In the future, Unit4 plans to integrate with “hot technologies,” such as ChatGPT, Ettling says. “AI and integration with ChatGPT, for example… will undoubtedly form a key part of our solutions and we are already working on a number of innovations that leverage these,” he says.

But will AI spell the end of ERP? Tom Siebel, the CEO and founder of C3.ai, made that prediction to Datanami back in 2017, when he said AI would be a “100% replacement” for not only ERP but also supply chain management (SCM) and customer relationship management (CRM), which make up the big three categories of enterprise software. Ettling does not agree with Siebel.

“ERP software will never disappear, just like accounting or banking, or any other financial solution,” he says. “However, it will evolve. Most, if not all, enterprise software in existence today is over 20 years old. And, over the course of the last two decades, we’ve seen increased digitization, with a shift from paper-based to electronic business processes.

“The adoption of the cloud facilitated even further advancements in modernizing arcane processes, which has allowed us to morph ERP from a manual data entry and maintenance system to a fully automated insight system,” he continues. “By applying relevant technologies under the AI umbrella, it has made ERP pervasive rather than invasive. In the future, users won’t even notice they’re interacting with an ERP system, but it will still exist as a crucial system for insight and knowledge about the business.”

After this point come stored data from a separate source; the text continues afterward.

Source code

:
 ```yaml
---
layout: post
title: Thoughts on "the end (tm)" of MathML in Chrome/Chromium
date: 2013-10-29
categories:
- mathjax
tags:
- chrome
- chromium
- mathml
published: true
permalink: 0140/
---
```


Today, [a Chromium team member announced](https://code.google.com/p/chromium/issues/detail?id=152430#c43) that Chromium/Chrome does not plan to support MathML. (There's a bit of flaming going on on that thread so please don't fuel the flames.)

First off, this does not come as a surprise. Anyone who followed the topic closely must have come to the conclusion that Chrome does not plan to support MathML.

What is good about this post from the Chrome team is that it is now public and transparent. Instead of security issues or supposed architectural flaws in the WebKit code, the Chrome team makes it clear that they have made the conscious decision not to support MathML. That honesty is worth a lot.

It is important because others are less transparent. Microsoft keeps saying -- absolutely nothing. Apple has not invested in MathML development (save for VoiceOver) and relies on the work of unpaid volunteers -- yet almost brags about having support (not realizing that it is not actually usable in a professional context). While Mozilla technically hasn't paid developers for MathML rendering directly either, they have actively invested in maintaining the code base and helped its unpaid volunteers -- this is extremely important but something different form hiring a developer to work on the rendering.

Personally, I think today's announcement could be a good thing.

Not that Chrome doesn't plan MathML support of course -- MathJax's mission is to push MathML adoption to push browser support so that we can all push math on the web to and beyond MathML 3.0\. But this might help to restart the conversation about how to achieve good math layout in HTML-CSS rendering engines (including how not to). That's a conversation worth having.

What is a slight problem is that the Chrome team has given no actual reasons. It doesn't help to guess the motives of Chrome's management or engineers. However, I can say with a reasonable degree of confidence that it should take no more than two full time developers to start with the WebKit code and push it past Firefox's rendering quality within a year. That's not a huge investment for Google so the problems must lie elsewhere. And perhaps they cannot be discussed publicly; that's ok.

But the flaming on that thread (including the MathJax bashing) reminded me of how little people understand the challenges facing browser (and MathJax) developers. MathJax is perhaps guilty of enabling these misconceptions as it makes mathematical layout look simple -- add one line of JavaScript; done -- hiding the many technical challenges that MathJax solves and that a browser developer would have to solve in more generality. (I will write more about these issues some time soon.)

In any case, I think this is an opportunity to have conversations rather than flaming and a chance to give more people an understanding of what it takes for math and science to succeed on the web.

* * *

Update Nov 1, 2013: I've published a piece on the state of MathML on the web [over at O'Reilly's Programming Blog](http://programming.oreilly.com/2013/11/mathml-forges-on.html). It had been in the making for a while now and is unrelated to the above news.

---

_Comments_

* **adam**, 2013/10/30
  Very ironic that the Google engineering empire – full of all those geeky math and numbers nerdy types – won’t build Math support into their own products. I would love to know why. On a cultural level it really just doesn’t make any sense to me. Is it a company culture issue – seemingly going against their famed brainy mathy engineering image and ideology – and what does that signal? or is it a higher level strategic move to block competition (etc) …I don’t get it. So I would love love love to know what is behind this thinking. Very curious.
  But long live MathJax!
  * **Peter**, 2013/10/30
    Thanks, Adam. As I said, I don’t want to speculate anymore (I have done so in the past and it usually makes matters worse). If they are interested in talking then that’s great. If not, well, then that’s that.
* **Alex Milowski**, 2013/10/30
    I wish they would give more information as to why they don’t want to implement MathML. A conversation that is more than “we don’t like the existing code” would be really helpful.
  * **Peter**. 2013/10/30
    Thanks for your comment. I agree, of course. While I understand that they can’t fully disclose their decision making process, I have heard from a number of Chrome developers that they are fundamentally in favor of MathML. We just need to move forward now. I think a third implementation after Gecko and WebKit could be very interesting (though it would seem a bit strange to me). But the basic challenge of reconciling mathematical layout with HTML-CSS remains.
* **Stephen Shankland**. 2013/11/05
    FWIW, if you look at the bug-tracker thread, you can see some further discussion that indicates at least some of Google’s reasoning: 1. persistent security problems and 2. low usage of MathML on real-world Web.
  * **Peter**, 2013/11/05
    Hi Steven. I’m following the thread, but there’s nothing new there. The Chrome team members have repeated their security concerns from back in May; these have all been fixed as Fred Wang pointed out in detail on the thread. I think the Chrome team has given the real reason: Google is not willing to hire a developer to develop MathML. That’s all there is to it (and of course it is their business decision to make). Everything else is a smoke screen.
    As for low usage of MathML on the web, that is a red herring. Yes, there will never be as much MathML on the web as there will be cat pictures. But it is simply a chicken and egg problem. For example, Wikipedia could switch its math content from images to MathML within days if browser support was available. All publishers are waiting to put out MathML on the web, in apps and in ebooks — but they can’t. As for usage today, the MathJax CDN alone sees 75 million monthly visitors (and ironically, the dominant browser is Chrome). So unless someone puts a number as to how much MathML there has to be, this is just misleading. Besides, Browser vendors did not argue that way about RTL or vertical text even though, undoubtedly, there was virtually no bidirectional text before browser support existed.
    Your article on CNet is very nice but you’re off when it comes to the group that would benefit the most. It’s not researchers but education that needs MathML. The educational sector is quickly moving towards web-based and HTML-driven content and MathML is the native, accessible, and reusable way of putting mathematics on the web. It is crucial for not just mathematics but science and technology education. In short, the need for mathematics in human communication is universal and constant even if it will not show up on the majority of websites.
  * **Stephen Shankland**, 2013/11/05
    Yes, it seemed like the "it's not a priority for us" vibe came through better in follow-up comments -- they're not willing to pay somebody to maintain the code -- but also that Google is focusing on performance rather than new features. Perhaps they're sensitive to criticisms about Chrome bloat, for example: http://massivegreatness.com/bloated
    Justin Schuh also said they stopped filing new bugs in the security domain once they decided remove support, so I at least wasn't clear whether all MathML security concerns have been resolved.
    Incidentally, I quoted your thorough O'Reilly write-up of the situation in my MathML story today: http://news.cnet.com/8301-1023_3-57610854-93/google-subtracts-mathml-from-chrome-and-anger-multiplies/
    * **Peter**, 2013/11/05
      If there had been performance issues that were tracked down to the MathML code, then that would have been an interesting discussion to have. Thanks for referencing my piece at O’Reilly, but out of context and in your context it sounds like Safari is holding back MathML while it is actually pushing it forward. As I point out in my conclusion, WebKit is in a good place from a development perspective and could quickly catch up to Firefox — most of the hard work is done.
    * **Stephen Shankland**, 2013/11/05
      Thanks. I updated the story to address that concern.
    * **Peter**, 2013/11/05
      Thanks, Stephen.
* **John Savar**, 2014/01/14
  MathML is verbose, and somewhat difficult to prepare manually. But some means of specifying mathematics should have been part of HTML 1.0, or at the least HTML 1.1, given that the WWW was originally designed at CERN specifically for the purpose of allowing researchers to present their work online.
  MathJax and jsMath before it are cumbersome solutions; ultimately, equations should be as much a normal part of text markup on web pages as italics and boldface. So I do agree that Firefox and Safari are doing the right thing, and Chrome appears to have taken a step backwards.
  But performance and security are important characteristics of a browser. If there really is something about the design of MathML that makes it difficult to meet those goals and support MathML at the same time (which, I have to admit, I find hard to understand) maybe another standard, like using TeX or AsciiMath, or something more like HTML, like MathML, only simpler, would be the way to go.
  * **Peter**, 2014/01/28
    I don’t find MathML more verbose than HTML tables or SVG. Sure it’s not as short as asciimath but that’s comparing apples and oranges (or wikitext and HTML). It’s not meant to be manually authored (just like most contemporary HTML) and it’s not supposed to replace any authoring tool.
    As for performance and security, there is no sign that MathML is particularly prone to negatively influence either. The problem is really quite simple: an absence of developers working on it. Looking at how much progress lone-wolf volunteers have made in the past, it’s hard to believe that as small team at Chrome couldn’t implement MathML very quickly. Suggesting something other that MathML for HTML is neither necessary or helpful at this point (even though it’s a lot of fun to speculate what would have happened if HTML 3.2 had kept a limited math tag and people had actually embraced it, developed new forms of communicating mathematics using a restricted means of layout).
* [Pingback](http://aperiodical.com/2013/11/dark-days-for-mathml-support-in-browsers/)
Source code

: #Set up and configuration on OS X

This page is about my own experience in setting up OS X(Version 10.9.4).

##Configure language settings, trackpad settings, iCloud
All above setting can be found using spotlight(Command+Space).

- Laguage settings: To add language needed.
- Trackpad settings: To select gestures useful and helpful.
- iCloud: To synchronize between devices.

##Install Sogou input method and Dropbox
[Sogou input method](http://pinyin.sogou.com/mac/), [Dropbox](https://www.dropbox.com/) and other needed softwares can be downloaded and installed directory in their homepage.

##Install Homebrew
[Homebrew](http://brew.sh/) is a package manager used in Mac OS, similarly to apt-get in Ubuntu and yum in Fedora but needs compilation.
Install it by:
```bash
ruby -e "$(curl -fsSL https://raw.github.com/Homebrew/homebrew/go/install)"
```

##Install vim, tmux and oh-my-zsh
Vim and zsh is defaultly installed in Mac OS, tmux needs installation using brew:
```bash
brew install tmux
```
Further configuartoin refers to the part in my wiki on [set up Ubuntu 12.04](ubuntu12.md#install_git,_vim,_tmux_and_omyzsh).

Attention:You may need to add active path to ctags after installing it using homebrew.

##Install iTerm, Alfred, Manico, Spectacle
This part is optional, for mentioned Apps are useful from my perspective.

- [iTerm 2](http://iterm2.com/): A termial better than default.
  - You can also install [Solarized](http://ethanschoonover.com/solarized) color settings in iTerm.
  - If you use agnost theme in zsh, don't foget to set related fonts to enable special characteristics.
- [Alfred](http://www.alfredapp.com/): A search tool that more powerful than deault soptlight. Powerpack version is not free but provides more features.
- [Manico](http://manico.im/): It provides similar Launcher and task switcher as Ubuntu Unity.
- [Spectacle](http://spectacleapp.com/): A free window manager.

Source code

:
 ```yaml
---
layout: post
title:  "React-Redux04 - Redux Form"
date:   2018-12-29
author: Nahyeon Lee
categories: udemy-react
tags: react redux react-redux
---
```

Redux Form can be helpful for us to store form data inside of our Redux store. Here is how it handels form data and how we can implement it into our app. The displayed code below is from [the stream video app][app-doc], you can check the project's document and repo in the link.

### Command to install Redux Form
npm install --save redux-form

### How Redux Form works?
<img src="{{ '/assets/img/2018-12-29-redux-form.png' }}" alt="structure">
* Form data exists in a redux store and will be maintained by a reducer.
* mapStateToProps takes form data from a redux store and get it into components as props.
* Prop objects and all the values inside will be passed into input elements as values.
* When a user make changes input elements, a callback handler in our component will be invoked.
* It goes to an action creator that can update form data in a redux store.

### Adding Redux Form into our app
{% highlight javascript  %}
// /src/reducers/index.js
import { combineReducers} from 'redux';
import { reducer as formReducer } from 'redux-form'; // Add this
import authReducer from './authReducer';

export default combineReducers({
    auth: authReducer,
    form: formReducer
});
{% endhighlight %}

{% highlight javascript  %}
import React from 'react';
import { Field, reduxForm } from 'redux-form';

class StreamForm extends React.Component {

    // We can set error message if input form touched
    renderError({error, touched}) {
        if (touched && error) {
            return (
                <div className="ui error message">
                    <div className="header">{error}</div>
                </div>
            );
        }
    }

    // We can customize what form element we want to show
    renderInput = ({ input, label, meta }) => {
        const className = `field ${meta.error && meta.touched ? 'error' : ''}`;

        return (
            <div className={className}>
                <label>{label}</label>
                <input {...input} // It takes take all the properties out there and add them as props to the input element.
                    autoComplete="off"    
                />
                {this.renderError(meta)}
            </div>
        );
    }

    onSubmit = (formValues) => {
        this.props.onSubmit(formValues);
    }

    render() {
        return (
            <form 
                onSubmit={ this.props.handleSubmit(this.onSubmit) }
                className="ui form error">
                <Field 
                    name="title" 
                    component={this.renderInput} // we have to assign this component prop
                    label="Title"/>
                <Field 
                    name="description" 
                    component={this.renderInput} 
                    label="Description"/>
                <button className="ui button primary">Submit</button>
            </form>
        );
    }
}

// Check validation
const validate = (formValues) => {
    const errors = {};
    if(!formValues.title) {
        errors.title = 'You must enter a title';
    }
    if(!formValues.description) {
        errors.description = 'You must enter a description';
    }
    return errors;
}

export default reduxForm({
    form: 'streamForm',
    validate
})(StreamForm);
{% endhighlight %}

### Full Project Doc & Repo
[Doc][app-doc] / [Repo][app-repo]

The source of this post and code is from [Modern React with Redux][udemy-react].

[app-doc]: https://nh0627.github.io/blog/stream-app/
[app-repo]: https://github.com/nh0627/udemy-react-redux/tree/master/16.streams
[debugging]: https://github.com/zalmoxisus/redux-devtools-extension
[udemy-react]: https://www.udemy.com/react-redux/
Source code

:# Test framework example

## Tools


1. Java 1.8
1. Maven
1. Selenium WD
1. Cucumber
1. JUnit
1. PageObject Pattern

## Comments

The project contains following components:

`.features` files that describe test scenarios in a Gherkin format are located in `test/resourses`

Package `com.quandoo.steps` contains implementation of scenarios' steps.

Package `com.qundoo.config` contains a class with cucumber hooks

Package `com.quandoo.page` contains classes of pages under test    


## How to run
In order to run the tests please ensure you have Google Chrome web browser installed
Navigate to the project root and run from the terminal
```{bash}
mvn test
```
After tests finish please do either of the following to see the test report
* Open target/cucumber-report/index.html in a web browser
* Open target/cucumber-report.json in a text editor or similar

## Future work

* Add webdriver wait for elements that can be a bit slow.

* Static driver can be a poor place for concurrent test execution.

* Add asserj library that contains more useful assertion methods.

AI technologies are only as smart and effective as the people who develop them, Ettling says. Unit4 works closely with “people-centric organizations,” he says, and since AI can potentially replace human workers, it poses a bit of a dilemma.

“[I]t will be interesting to see how the relationship between AI, business and people evolves,” he says. “Ultimately, removing the human out of the equation can, and will, reduce overall customer service and experience, so there must be a continued balance between people and technology for the future.”